Mr. Dunning argues that the use of the word “continue” might suggest to voters that a “yes” “vote will merely sustain the status quo by extending a tax that is already in effect.”
He notes, “No mention anywhere of the half-cent increase we’re being asked to approve. Also no mention that the current half-cent sales tax is set to expire in 2016.”
Mr. Dunning immediately jumps into nefarious assumptions as opposed to sloppy or legalistic explanations. He writes, “Why the council didn’t simply state those facts in plain, simple English is unclear. Maybe they think we’re stupid. Maybe they think we aren’t paying attention. Or maybe they hope they can slip this one past the censors with no one raising a red flag.”
He writes, “Apparently, enough of us complained about this abuse of the language that the council has been sent back to the drawing board after having been taken behind the woodshed by an angry electorate.”
He continues that the council will “consider amending the language of the ballot question for Measure O,” according to a staff report.” However, he quickly adds, “Unfortunately, there’s no guarantee the council will do anything at all about its sleight-of-hand tactics. Staff has given the council three options if it chooses to make things right with the voters. Sadly, only one of those three options — Option No. 2 — fully and accurately describes exactly what we’re being asked to approve come June 3.”
States Option No. 2: “Shall Ordinance No. 2432, which would authorize the city of Davis to extend the existing half-cent sales and use tax for general government purposes and increase the sales and use tax by an additional half-cent, through Dec. 31, 2020, be adopted?”
Mr. Dunning argues, “Only Option 2 is honest about the fact we currently have a half-cent sales tax that must be extended or it will expire all on its own. Only Option 2 lays it out straight for the voters. It’s anyone’s guess what the council will do — if anything — but as we all learned in kindergarten, honesty is the best policy.”
Why Mr. Dunning believes this is anything other than an inadvertent error is puzzling. In their own argument in favor of Measure O that the voters will get, it states, “Measure O proposes to increase our community’s sales tax to 8.5 percent until 2020. This represents a one-half cent increase now, and will continue until 2020 an existing one-half cent tax due to expire in 2016.”
I get Mr. Dunning’s likely response that many people do not read the ballot arguments – but this is an argument that goes toward intent, and given the language in their argument, it is apparent (at least to me) that there is no intent to deceive on this point.
Any voters who fails to fully read the ballot language and proposed ordinance is asking for trouble in the form of misunderstanding what they vote on. That, of course, is not an argument against accuracy, but it is not as though council is attempting to pull the wool over the voters’ eyes when their ballot argument clarifies the problem that Mr. Dunning cites.
As we noted in our Sunday Commentary, however, there is a bigger problem with the rest of the argument put forward by the members of the Davis City Council.
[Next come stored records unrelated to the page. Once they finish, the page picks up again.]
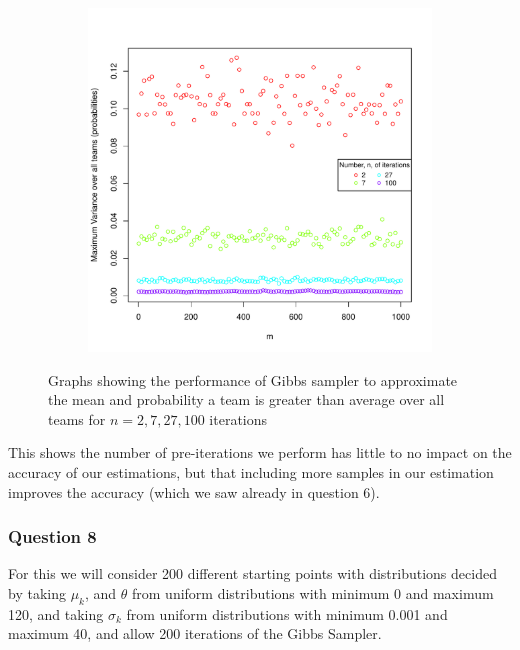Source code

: \documentclass[11pt]{article} %
\begin{document}
\begin{figure}[h]
\begin{subfigure}{0.48\textwidth}
		\includegraphics[width=1.0\textwidth]{"../R File/var_probs_3"}
	\end{subfigure}	
	\caption{Graphs showing the performance of Gibbs sampler to approximate the mean and probability a team is greater than average over all teams for $n=2, 7, 27, 100$ iterations}
	\label{fig:sample_vars_3}
\end{figure} This shows the number of pre-iterations we perform has little to no impact on the accuracy of our estimations, but that including more samples in our estimation improves the accuracy (which we saw already in question 6).

\subsubsection*{Question 8}

For this we will consider 200 different starting points with distributions decided by taking $\mu_k$, and $\theta$ from uniform distributions with minimum 0 and maximum 120, and taking $\sigma_k$ from uniform distributions with minimum 0.001 and maximum 40, and allow 200 iterations of the Gibbs Sampler.\\
\end{document}
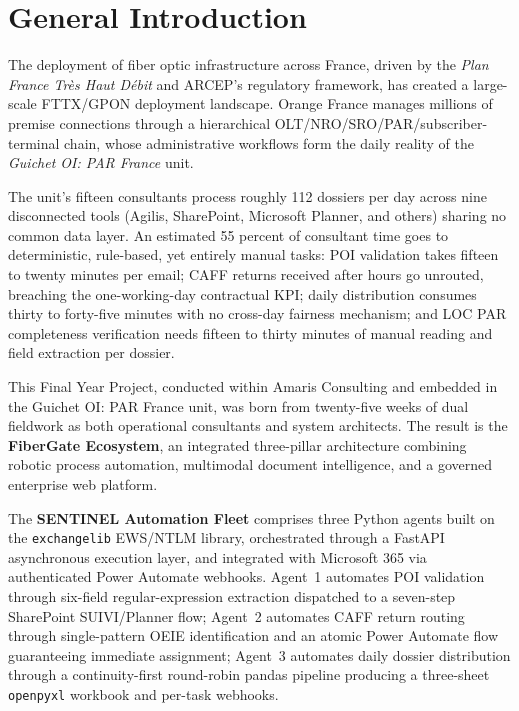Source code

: \chapter*{General Introduction}
\thispagestyle{MyStyle}

The deployment of fiber optic infrastructure across France, driven by the \textit{Plan France Tr\`es Haut D\'ebit} and ARCEP's regulatory framework, has created a large-scale FTTX/GPON deployment landscape. Orange France manages millions of premise connections through a hierarchical OLT/NRO/SRO/PAR/subscriber-terminal chain, whose administrative workflows form the daily reality of the \textit{Guichet OI: PAR France} unit.

The unit's fifteen consultants process roughly 112 dossiers per day across nine disconnected tools (Agilis, SharePoint, Microsoft Planner, and others) sharing no common data layer. An estimated 55 percent of consultant time goes to deterministic, rule-based, yet entirely manual tasks: POI validation takes fifteen to twenty minutes per email; CAFF returns received after hours go unrouted, breaching the one-working-day contractual KPI; daily distribution consumes thirty to forty-five minutes with no cross-day fairness mechanism; and LOC PAR completeness verification needs fifteen to thirty minutes of manual reading and field extraction per dossier.

This Final Year Project, conducted within Amaris Consulting and embedded in the Guichet OI: PAR France unit, was born from twenty-five weeks of dual fieldwork as both operational consultants and system architects. The result is the \textbf{FiberGate Ecosystem}, an integrated three-pillar architecture combining robotic process automation, multimodal document intelligence, and a governed enterprise web platform.

The \textbf{SENTINEL Automation Fleet} comprises three Python agents built on the \texttt{exchangelib} EWS/NTLM library, orchestrated through a FastAPI asynchronous execution layer, and integrated with Microsoft 365 via authenticated Power Automate webhooks. Agent~1 automates POI validation through six-field regular-expression extraction dispatched to a seven-step SharePoint SUIVI/Planner flow; Agent~2 automates CAFF return routing through single-pattern OEIE identification and an atomic Power Automate flow guaranteeing immediate assignment; Agent~3 automates daily dossier distribution through a continuity-first round-robin pandas pipeline producing a three-sheet \texttt{openpyxl} workbook and per-task webhooks.

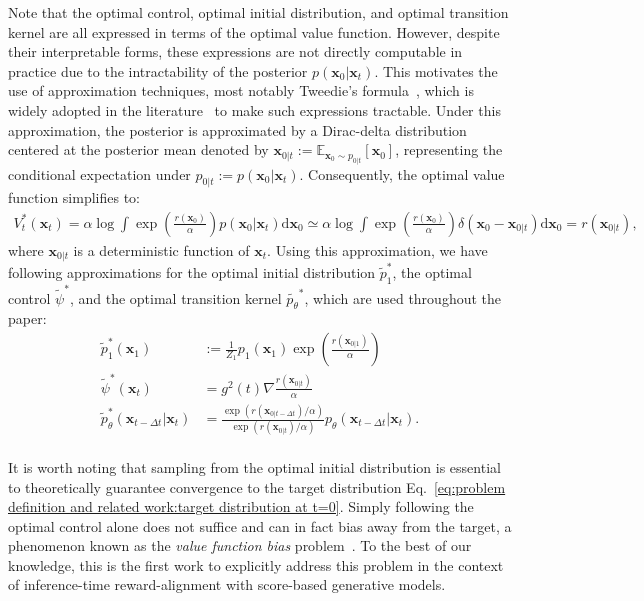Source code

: Note that the optimal control, optimal initial distribution, and optimal transition kernel are all expressed in terms of the optimal value function. 
However, despite their interpretable forms, these expressions are not directly computable in practice due to the intractability of the posterior $p(\mathbf{x}_0|\mathbf{x}_t)$.
This motivates the use of approximation techniques, most notably Tweedie’s formula~\cite{efron2011tweedie}, which is widely adopted in the literature~\cite{chung2023dps, ye2024tfg, wu2023tds, kim2025DAS} to make such expressions tractable. 
Under this approximation, the posterior is approximated by a Dirac-delta distribution centered at the posterior mean denoted by $\mathbf{x}_{0|t}:=\mathbb{E}_{\mathbf{x}_0\sim p_{0|t}}[\mathbf{x}_0]$, representing the conditional expectation under $p_{0|t}:=p(\mathbf{x}_0|\mathbf{x}_t)$. 
Consequently, the optimal value function simplifies to:
\begin{align}
     V_t^*(\mathbf{x}_t)=\alpha \log \int \exp \left( \frac{r(\mathbf{x}_0)}{\alpha}\right)p(\mathbf{x}_0|\mathbf{x}_t)\mathrm{d}\mathbf{x}_0 \simeq \alpha \log \int \exp \left( \frac{r(\mathbf{x}_0)}{\alpha}\right)\delta(\mathbf{x}_0-\mathbf{x}_{0|t}) \mathrm{d}\mathbf{x}_0=r(\mathbf{x}_{0|t}),
\end{align}
where $\mathbf{x}_{0|t}$ is a deterministic function of $\mathbf{x}_t$. 
Using this approximation, we have following approximations for the optimal initial distribution $\tilde{p}_1^*$, the optimal control $\tilde{\psi}^*$, and the optimal transition kernel $\tilde{p_\theta}^*$, which are used throughout the paper:
\begin{align}
    \label{eq:SOC:approx optimal initial distribution}
    \tilde{p}_1^*(\mathbf{x}_1)&:=\frac{1}{Z_1}p_1(\mathbf{x}_1)\exp\left(\frac{r(\mathbf{x}_{0|1})}{\alpha} \right)\\
    \label{eq:SOC:approx optimal control}
    \tilde{\psi}^*(\mathbf{x}_t)&=g^2(t)\nabla \frac{r(\mathbf{x}_{0|t})}{\alpha}\\
    \label{eq:SOC:approx optimal transition kernel}
    \tilde{p}_{\theta}^*(\mathbf{x}_{t-\Delta t}|\mathbf{x}_{t})&=\frac{\exp (r(\mathbf{x}_{0|t-\Delta t})/\alpha)}{\exp (r(\mathbf{x}_{0|t})/\alpha)}p_\theta(\mathbf{x}_{t-\Delta t}|\mathbf{x}_{t}).
\end{align}\\
It is worth noting that sampling from the optimal initial distribution is essential to theoretically guarantee convergence to the target distribution Eq.~\ref{eq:problem definition and related work:target distribution at t=0}. Simply following the optimal control alone does not suffice and can in fact bias away from the target, a phenomenon known as the \textit{value function bias} problem~\cite{domingo-enrich2025adjoint}. 
To the best of our knowledge, this is the first work to explicitly address this problem in the context of inference-time reward-alignment with score-based generative models.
The council writes, “This modest increase in our sales tax rate will fund essential community needs that shouldn’t be delayed further, including: Road, sidewalk, bike path, streetlight repairs (and) Parks, landscaping, street tree maintenance.”
As noted on Sunday, it is not that this is a false argument completely, but it fails to acknowledge that $2.3 million of the $3.6 million generated is going to personnel-related costs and that the $2.5 million that was originally to go to road maintenance was stripped down to $1 million when the council reduced the size of the tax increase to half a cent from three-quarters of a cent that was originally proposed.
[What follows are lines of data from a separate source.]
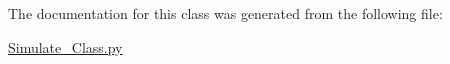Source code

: The documentation for this class was generated from the following file\-:\begin{DoxyCompactItemize}
\item 
\hyperlink{_simulate___class_8py}{Simulate\-\_\-\-Class.\-py}\end{DoxyCompactItemize}
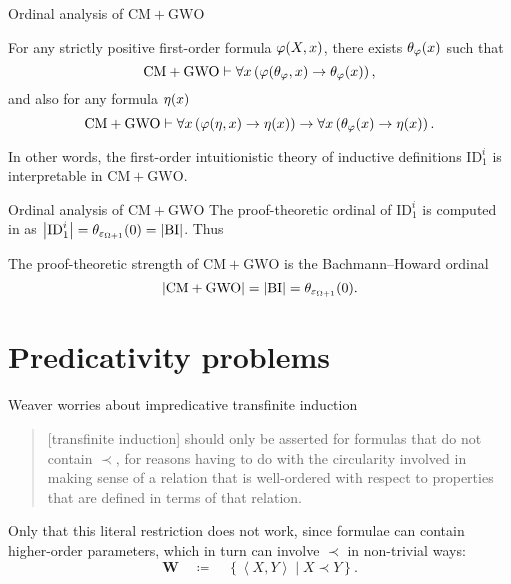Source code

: \documentclass{beamer}
\theoremstyle{definition}
\newcommand{\tuple}[1]{\left\langle #1 \right\rangle}
\newcommand{\CM}{\mathrm{CM}}
\newcommand{\GWO}{\mathrm{GWO}}
\begin{document}
\begin{frame}{Ordinal analysis of $\CM + \GWO$}
  \begin{theorem}[(W., 2025)]
    For any strictly positive first-order formula $\varphi\mleft(X, x\mright)$, there exists $\theta_\varphi\mleft(x\mright)$ such that
    \[\CM + \GWO \vdash \forall x \left(\varphi\mleft(\theta_\varphi, x\mright) \rightarrow \theta_\varphi\mleft(x\mright)\right),\]
    and also for any formula $\eta\mleft(x\mright)$
    \[\CM + \GWO \vdash \forall x \left(\varphi\mleft(\eta, x\mright) \rightarrow \eta\mleft(x\mright)\right) \rightarrow \forall x \left(\theta_\varphi\mleft(x\mright) \rightarrow \eta\mleft(x\mright)\right).\]
  \end{theorem}

  In other words, the first-order intuitionistic theory of inductive definitions $\mathrm{ID}_1^i$ is interpretable in $\CM + \GWO$.
\end{frame}

\begin{frame}{Ordinal analysis of $\CM + \GWO$}
  The proof-theoretic ordinal of $\mathrm{ID}_1^i$ is computed in \cite{buchholz-pohlers78-iterated-id} as $\left|\mathrm{ID}_1^i\right| = \theta_{\varepsilon_{\Omega + 1}}\mleft(0\mright) = \left|\mathrm{BI}\right|$. Thus

  \begin{corollary}
    The proof-theoretic strength of $\mathrm{CM} + \mathrm{GWO}$ is the Bachmann--Howard ordinal
    \[\left|\CM + \GWO\right| = \left|\mathrm{BI}\right| = \theta_{\varepsilon_{\Omega + 1}}\mleft(0\mright).\]
  \end{corollary}
\end{frame}

\section{Predicativity problems}

\begin{frame}{Weaver worries about impredicative transfinite induction}
  \begin{quote}
    [transfinite induction] should only be asserted for formulas that do not contain $\prec$, for reasons having to do with the circularity involved in making sense of a relation that is well-ordered with respect to properties that are defined in terms of that relation.
  \end{quote}

  \pause

  \vspace{0.6em}

  \textellipsis Only that this literal restriction does not work, since formulae can contain higher-order parameters, which in turn can involve $\prec$ in non-trivial ways:
  \[\mathbf{W} \quad \coloneqq \quad \left\{\tuple{X, Y} \mid X \prec Y\right\}.\]
\end{frame}
\end{document}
In other words, most of the specific items cited by council will be put into the November parcel tax, not the June sales tax.
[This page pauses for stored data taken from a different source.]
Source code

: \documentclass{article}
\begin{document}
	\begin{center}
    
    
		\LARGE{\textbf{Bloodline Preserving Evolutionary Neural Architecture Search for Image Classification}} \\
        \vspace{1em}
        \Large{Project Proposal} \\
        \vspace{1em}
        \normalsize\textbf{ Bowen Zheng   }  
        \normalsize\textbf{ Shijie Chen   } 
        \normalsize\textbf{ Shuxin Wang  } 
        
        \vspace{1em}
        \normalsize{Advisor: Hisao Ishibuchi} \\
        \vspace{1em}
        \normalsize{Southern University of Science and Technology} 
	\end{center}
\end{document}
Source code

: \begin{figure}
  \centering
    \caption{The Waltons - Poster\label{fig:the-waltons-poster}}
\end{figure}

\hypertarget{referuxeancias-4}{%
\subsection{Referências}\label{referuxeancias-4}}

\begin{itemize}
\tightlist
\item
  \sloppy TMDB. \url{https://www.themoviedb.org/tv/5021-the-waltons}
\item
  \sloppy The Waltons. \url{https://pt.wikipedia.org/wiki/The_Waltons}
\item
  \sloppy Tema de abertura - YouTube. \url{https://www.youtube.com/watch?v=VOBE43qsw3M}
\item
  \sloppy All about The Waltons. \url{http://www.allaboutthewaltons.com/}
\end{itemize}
The council members are correct: “Without this measure’s approval, basic services (including police, fire, parks, recreation) will suffer severe cuts, up to 12.5 percent. Davis will become a less safe and less pleasant place to live.”
The all-cuts list will be ugly and disturbing to the public, and city employees in particular.
The city is correct when it states, “The City Council has recently restructured labor contracts for major cost savings and long-term fiscal sustainability, with employees paying significantly more toward their retirement. Davis has decreased its workforce by 22 percent, or 103 full-time employees.”
However, they are misleading when they state, “The longer Davis defers major road repairs, parks maintenance, and water conservation projects, the costlier they become.”
In fact, the decision to reduce the size of the sales tax does exactly what they warn against – defers major road repairs and parks maintenance by at least another six months, greatly adding to their cost.
The city residents, as we suggested on Sunday, deserve to have the facts laid out clearly and concisely. They deserve a full debate on the merits of the proposal.